→ **The problem**
Scan the entries below. Report each line where the string "million" occurs.

→ **Source data**

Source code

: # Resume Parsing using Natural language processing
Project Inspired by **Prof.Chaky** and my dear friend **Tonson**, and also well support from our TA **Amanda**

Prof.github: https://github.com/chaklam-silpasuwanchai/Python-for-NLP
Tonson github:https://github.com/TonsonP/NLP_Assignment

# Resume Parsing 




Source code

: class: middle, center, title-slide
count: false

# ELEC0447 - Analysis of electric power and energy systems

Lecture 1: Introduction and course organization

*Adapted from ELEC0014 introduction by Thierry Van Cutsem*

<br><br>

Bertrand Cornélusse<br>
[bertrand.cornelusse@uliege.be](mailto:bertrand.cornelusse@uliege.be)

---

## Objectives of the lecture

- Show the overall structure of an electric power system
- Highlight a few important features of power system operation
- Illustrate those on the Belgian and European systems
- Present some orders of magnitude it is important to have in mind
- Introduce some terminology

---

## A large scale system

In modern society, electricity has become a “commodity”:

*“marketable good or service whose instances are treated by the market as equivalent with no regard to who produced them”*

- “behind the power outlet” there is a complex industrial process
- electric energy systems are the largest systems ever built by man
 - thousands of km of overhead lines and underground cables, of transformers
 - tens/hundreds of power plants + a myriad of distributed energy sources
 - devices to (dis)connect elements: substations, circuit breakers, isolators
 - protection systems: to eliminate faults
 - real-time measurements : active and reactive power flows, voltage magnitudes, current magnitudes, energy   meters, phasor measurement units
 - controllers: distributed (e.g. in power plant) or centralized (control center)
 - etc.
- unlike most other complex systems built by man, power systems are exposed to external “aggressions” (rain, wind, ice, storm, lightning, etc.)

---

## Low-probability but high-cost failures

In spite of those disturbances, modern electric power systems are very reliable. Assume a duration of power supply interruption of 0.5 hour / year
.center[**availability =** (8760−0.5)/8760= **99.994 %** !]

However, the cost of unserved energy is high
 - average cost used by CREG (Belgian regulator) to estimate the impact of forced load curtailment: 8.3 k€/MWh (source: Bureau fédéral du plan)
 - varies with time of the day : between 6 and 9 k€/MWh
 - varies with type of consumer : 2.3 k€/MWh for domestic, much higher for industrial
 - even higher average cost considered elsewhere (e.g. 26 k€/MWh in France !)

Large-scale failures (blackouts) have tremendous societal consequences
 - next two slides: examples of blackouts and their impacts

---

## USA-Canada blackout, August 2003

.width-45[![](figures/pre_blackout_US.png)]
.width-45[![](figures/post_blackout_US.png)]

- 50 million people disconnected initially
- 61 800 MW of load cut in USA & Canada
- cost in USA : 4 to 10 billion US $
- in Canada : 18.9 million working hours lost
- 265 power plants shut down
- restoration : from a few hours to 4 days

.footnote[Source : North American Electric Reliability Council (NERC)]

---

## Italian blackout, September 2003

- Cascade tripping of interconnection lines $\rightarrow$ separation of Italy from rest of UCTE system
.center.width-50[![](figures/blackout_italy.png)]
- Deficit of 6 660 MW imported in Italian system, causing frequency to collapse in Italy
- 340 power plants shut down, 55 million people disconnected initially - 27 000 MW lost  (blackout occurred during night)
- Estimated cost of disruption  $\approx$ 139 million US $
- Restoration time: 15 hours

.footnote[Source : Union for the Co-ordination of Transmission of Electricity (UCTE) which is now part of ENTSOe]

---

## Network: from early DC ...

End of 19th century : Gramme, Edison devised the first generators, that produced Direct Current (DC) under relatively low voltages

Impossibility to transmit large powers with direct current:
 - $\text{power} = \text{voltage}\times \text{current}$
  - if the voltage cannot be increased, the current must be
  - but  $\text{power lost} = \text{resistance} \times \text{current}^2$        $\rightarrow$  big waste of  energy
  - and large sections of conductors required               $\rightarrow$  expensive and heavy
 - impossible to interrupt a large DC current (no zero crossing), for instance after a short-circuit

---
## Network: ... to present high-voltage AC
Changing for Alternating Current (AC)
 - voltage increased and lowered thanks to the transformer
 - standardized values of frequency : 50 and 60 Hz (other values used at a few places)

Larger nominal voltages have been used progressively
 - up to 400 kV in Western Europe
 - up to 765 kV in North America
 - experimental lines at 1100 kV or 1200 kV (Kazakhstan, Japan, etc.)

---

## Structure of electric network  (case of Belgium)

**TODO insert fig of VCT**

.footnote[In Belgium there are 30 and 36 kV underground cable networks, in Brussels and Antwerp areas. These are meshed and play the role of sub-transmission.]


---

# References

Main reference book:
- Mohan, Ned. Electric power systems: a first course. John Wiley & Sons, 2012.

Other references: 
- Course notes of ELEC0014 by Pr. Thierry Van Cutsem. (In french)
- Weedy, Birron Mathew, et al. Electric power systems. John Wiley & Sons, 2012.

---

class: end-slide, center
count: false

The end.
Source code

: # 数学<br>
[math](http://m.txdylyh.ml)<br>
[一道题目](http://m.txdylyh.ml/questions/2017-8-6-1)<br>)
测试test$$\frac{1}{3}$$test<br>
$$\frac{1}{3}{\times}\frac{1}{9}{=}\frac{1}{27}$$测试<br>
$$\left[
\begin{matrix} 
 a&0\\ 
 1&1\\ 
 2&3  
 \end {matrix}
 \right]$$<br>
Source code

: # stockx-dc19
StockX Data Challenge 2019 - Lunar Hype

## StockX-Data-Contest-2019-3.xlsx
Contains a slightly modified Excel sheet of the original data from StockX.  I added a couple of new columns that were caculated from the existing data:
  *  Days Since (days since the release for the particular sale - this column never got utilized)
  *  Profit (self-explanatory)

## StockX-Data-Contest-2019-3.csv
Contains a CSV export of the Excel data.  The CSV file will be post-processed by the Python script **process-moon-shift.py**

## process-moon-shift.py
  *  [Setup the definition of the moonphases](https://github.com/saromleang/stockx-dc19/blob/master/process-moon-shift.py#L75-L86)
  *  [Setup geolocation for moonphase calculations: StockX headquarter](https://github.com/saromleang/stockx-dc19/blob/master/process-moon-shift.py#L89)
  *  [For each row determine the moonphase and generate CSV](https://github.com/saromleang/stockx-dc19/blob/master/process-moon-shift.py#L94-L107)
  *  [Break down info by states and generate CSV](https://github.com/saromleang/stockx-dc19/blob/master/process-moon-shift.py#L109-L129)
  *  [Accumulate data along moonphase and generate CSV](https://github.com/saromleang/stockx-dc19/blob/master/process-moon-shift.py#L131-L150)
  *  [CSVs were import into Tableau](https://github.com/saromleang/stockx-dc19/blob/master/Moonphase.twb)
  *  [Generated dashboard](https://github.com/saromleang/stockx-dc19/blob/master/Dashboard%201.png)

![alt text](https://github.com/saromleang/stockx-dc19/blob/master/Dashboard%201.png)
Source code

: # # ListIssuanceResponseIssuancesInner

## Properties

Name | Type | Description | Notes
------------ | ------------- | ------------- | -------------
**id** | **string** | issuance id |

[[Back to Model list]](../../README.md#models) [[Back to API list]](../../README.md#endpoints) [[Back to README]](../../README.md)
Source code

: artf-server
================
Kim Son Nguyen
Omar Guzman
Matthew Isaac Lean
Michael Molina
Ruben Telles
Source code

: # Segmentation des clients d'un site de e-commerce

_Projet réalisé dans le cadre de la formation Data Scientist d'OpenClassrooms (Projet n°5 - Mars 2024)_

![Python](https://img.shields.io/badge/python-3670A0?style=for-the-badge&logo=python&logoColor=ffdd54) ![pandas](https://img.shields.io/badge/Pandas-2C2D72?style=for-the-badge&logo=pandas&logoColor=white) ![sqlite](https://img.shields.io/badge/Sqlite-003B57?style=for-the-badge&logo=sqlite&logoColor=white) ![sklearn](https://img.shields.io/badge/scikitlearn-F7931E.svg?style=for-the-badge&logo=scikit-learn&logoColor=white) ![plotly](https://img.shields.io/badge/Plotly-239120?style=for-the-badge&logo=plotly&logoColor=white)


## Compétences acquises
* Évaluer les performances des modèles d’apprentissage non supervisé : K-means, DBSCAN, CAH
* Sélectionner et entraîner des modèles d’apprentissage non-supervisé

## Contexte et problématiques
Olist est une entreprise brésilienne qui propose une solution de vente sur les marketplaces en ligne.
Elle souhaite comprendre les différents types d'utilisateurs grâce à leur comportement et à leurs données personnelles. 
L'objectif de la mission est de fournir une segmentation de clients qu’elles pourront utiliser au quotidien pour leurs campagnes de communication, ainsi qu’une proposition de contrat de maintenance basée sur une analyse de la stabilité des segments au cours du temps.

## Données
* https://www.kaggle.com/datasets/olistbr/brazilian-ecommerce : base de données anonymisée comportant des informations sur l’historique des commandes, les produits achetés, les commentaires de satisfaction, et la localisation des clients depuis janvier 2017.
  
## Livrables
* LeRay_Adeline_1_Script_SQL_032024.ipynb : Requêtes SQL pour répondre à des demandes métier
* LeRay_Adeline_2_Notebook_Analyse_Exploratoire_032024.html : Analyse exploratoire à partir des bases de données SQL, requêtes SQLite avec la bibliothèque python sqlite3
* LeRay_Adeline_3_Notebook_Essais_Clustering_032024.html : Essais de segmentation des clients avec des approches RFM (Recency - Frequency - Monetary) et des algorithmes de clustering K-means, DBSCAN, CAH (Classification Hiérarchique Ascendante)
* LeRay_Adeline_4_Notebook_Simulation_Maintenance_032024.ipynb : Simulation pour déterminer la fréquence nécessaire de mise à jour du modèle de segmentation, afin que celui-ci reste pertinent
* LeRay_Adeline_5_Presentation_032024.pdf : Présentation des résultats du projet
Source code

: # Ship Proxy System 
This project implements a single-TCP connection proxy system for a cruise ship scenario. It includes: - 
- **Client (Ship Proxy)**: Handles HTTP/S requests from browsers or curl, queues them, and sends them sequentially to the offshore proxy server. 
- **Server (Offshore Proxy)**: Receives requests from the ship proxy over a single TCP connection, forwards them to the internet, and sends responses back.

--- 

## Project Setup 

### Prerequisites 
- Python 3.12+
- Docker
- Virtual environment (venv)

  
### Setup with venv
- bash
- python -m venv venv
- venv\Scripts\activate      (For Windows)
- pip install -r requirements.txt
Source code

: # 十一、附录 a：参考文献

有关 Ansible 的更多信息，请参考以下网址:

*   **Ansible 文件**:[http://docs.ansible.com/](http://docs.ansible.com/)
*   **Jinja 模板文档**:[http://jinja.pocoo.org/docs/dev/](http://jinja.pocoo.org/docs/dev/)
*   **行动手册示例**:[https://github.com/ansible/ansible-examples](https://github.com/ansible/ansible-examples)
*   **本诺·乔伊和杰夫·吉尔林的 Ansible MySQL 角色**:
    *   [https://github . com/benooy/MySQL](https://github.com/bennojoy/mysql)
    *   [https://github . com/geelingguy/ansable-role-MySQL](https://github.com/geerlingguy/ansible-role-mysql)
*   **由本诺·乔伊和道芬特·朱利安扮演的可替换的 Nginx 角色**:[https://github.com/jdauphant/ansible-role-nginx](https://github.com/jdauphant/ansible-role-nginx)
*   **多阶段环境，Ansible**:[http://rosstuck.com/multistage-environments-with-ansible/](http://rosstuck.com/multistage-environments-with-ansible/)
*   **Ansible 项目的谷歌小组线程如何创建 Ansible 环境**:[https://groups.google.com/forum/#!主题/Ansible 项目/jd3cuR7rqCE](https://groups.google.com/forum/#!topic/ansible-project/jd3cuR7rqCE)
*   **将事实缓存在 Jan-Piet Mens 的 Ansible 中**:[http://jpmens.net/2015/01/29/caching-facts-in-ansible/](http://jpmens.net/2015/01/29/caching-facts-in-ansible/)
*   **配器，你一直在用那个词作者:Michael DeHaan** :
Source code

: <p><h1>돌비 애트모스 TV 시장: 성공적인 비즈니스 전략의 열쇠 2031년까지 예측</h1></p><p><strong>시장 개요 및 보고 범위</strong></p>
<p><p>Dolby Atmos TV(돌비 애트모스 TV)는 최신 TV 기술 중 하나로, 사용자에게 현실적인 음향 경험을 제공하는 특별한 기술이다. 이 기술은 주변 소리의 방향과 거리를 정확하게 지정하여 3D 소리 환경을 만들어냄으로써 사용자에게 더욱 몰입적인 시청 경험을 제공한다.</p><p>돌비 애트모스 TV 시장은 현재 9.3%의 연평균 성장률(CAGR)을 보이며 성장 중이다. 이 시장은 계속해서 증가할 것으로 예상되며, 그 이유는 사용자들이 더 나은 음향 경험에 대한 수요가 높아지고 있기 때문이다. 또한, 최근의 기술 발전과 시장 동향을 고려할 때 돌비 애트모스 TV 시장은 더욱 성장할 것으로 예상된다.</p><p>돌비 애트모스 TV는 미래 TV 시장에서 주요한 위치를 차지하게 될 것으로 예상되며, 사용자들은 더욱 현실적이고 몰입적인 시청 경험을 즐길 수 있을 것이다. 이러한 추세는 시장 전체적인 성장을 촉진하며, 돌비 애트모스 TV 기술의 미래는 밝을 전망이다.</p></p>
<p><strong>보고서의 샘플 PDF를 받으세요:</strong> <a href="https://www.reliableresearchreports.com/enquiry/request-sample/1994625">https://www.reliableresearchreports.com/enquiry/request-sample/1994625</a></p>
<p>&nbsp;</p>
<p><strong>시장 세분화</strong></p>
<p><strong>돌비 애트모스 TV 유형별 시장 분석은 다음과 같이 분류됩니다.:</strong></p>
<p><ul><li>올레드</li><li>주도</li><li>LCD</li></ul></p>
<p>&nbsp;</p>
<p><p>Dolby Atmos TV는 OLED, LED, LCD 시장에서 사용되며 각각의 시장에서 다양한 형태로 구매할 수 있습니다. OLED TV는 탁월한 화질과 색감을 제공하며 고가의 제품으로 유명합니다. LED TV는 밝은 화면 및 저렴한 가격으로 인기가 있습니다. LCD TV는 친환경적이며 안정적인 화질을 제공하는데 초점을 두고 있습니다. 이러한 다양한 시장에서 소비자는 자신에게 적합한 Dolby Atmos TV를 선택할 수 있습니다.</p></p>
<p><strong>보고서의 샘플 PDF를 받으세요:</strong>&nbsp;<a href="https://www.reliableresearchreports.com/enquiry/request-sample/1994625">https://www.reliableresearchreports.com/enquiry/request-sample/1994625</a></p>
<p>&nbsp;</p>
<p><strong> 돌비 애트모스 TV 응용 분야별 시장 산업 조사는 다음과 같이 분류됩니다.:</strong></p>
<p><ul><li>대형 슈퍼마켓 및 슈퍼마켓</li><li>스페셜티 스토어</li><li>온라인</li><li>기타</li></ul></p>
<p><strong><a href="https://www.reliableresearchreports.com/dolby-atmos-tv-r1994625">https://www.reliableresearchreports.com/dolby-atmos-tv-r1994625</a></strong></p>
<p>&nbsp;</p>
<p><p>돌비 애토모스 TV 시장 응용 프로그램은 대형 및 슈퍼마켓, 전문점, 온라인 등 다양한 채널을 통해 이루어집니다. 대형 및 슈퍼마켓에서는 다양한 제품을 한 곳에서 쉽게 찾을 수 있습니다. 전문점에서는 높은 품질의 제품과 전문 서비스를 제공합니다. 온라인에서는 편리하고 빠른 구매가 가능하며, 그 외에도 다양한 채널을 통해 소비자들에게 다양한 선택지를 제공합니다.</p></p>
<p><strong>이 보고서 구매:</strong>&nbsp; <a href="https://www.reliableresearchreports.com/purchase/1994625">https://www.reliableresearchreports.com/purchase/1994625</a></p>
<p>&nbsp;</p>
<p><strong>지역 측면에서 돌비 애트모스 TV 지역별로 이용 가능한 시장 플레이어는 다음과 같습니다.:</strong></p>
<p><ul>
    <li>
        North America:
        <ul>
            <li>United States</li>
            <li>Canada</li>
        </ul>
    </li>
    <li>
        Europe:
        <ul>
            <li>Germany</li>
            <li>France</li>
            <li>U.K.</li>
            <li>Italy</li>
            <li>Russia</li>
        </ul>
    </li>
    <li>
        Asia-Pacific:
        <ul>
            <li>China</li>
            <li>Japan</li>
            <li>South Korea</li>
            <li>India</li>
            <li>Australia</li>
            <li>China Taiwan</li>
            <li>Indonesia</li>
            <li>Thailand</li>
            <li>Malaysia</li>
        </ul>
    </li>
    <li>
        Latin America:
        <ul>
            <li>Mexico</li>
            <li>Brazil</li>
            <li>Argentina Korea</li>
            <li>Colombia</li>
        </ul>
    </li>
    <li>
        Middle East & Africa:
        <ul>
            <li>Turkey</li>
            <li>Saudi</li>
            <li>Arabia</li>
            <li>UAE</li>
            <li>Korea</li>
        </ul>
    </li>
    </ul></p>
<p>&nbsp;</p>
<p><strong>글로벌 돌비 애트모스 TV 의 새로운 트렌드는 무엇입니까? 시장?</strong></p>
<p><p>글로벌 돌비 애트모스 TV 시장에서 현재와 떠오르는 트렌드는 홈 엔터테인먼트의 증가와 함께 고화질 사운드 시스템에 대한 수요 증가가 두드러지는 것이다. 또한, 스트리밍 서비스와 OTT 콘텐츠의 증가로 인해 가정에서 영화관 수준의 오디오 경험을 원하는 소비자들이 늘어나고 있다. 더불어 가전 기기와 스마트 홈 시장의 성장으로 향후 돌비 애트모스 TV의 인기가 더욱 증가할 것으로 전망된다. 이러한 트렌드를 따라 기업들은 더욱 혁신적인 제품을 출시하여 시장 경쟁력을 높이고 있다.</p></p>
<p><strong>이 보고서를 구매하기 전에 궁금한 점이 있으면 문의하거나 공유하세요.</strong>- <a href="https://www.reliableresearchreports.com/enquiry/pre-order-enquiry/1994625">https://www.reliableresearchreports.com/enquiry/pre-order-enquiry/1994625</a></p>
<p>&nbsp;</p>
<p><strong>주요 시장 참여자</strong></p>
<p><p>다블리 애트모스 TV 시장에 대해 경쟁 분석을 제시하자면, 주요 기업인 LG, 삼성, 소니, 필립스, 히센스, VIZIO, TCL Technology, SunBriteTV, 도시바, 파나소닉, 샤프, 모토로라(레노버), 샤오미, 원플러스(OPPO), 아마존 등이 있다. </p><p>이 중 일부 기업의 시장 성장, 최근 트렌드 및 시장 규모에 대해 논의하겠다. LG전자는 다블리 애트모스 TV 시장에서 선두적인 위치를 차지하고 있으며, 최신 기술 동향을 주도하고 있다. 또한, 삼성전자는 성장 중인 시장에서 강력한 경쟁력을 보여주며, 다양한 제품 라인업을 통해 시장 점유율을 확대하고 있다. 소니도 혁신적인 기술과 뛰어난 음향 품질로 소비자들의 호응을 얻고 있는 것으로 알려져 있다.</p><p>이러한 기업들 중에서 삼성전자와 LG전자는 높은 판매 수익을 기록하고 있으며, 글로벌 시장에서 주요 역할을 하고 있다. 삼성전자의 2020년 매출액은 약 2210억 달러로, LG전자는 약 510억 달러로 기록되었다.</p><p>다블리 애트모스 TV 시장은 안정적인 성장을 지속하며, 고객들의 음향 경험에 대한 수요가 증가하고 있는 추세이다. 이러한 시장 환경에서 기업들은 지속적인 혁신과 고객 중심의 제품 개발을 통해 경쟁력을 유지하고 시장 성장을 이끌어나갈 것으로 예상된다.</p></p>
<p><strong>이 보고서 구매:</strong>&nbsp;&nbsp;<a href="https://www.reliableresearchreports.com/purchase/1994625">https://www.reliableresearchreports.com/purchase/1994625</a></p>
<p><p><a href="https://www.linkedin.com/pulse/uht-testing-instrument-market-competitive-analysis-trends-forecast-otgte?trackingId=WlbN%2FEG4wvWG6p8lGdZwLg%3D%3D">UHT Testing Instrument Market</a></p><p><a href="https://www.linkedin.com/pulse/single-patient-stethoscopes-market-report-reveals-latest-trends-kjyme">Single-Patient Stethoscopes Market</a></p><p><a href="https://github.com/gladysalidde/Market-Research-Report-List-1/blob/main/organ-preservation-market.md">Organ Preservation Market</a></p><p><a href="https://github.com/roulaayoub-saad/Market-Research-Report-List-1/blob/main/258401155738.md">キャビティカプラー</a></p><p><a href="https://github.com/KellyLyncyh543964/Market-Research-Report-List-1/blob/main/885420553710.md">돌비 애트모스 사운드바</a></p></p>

→ **Solution below**
- 50 million people disconnected initially
- in Canada : 18.9 million working hours lost
- 340 power plants shut down, 55 million people disconnected initially - 27 000 MW lost  (blackout occurred during night)
- Estimated cost of disruption  $\approx$ 139 million US $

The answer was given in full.